▸ Given information:
..............................
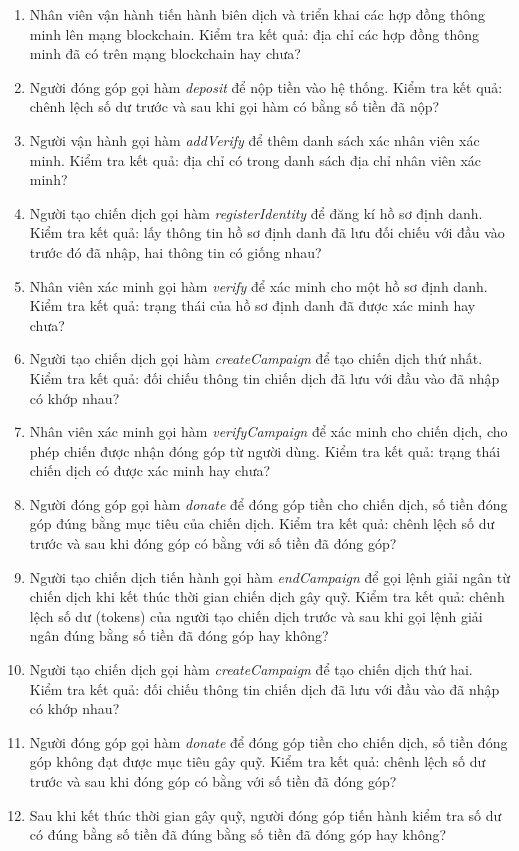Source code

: \documentclass[../main-report.tex]{subfiles}
\begin{document}
\begin{enumerate}[label=(\arabic*)]
\item Nhân viên vận hành tiến hành biên dịch và triển khai các hợp đồng thông minh lên mạng blockchain. Kiểm tra kết quả: địa chỉ các hợp đồng thông minh đã có trên mạng blockchain hay chưa?
\item Người đóng góp gọi hàm \textit{deposit} để nộp tiền vào hệ thống. Kiểm tra kết quả: chênh lệch số dư trước và sau khi gọi hàm có bằng số tiền đã nộp?
\item Người vận hành gọi hàm \textit{addVerify} để thêm danh sách xác nhân viên xác minh. Kiểm tra kết quả: địa chỉ có trong danh sách địa chỉ nhân viên xác minh?
\item Người tạo chiến dịch gọi hàm \textit{registerIdentity} để đăng kí hồ sơ định danh. Kiểm tra kết quả: lấy thông tin hồ sơ định danh đã lưu đối chiếu với đầu vào trước đó đã nhập, hai thông tin có giống nhau?
\item Nhân viên xác minh gọi hàm \textit{verify} để xác minh cho một hồ sơ định danh. Kiểm tra kết quả: trạng thái của hồ sơ định danh đã được xác minh hay chưa?
\item Người tạo chiến dịch gọi hàm \textit{createCampaign} để tạo chiến dịch thứ nhất. Kiểm tra kết quả: đối chiếu thông tin chiến dịch đã lưu với đầu vào đã nhập có khớp nhau?
\item Nhân viên xác minh gọi hàm \textit{verifyCampaign} để xác minh cho chiến dịch, cho phép chiến được nhận đóng góp từ người dùng. Kiểm tra kết quả: trạng thái chiến dịch có được xác minh hay chưa?
\item Người đóng góp gọi hàm \textit{donate} để đóng góp tiền cho chiến dịch, số tiền đóng góp đúng bằng mục tiêu của chiến dịch. Kiểm tra kết quả: chênh lệch số dư trước và sau khi đóng góp có bằng với số tiền đã đóng góp?
\item Người tạo chiến dịch tiến hành gọi hàm \textit{endCampaign} để gọi lệnh giải ngân từ chiến dịch khi kết thúc thời gian chiến dịch gây quỹ. Kiểm tra kết quả: chênh lệch số dư (tokens) của người tạo chiến dịch trước và sau khi gọi lệnh giải ngân đúng bằng số tiền đã đóng góp hay không?
\item Người tạo chiến dịch gọi hàm \textit{createCampaign} để tạo chiến dịch thứ hai. Kiểm tra kết quả: đối chiếu thông tin chiến dịch đã lưu với đầu vào đã nhập có khớp nhau?
\item Người đóng góp gọi hàm \textit{donate} để đóng góp tiền cho chiến dịch, số tiền đóng góp không đạt được mục tiêu gây quỹ. Kiểm tra kết quả: chênh lệch số dư trước và sau khi đóng góp có bằng với số tiền đã đóng góp?
\item Sau khi kết thúc thời gian gây quỹ, người đóng góp tiến hành kiểm tra số dư có đúng bằng số tiền đã đúng bằng số tiền đã đóng góp hay không?
\end{enumerate}
\end{document}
..............................
▸ What you should do:
Beginning with the line that contains "đóng góp không", each line of the records above through the last one must be printed word for word.

▸ Solution to this task:
\item Người đóng góp gọi hàm \textit{donate} để đóng góp tiền cho chiến dịch, số tiền đóng góp không đạt được mục tiêu gây quỹ. Kiểm tra kết quả: chênh lệch số dư trước và sau khi đóng góp có bằng với số tiền đã đóng góp?
\item Sau khi kết thúc thời gian gây quỹ, người đóng góp tiến hành kiểm tra số dư có đúng bằng số tiền đã đúng bằng số tiền đã đóng góp hay không?
\end{enumerate}
\end{document}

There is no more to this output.